The Greatest Show on Earth was yet another gaping hole in my classic film viewing. After seeing Singing in the Rain and aghast that it hadn’t won Best Picture, I decided now was the time to see what was victor. And TGSOE was the 1952 Oscar winning film directed by Cecil B. DeMille.
At over two and a half hours long, it’s easy to believe this was group effort writing, three in fact: Fredric Frank, Barre Lyndon, and Theodore St. John (Ten Commandments fame).
Cinematographer George Barnes won the Golden Globe (Oscar for Rebecca) and also worked with Hitchcock’s Spellbound.
As for Floridian history, while the story is fictional, the film definitely gives you a taste for circus life. And let me throw out an analogy which may be original; the circus was the internet before the internet, meaning there were animals, clowns and freaks (tic toc) combined with the Olympics (amazing athletic stunt people). The scene was so busy it was like looking at the Youtube channel with a lion tamer ‘in the sidebar’, an A.D.D. person’s heaven. These days the actual circus looks nuts and the cost of putting it on and moving it town to town had to be astronomical.
But I digress…the film really picks up steam in the last act. The first half, on the other hand, was pretty over acted (Dorothy Hutton, head shake) and blase`, a great film for Mystery Science Theater to have a shin dig with…and speaking of old adages, one thing I truly enjoyed were the corny lines and double entendres; Charlton Heston exclaiming “Judas Priest!”, Dorothy Lamour sighing, ‘in more ways than one” about making her hair wet, Gloria Grahame filling Heston’s pipe…

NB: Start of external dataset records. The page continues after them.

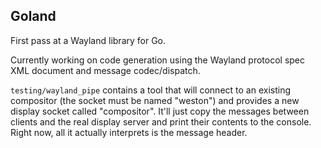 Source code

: ## Goland

First pass at a Wayland library for Go.

Currently working on code generation using the Wayland protocol spec XML
document and message codec/dispatch.

```testing/wayland_pipe``` contains a tool that will connect to an existing
compositor (the socket must be named "weston") and provides a new display socket
called "compositor". It'll just copy the messages between clients and the real
display server and print their contents to the console. Right now, all it
actually interprets is the message header.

All that being said, while I appreciate the intricate plot and totally respect a climactic scene towards the end, this did not have the sincerity or depth that Singing in the Rain had. Spectacle does not equal depth. And while the first half was downright demoralizing for Jimmy Stewart (as Buttons the clown-chagrin face), at least the writer’s had an intricate back story to make the part somewhat respectable in the end.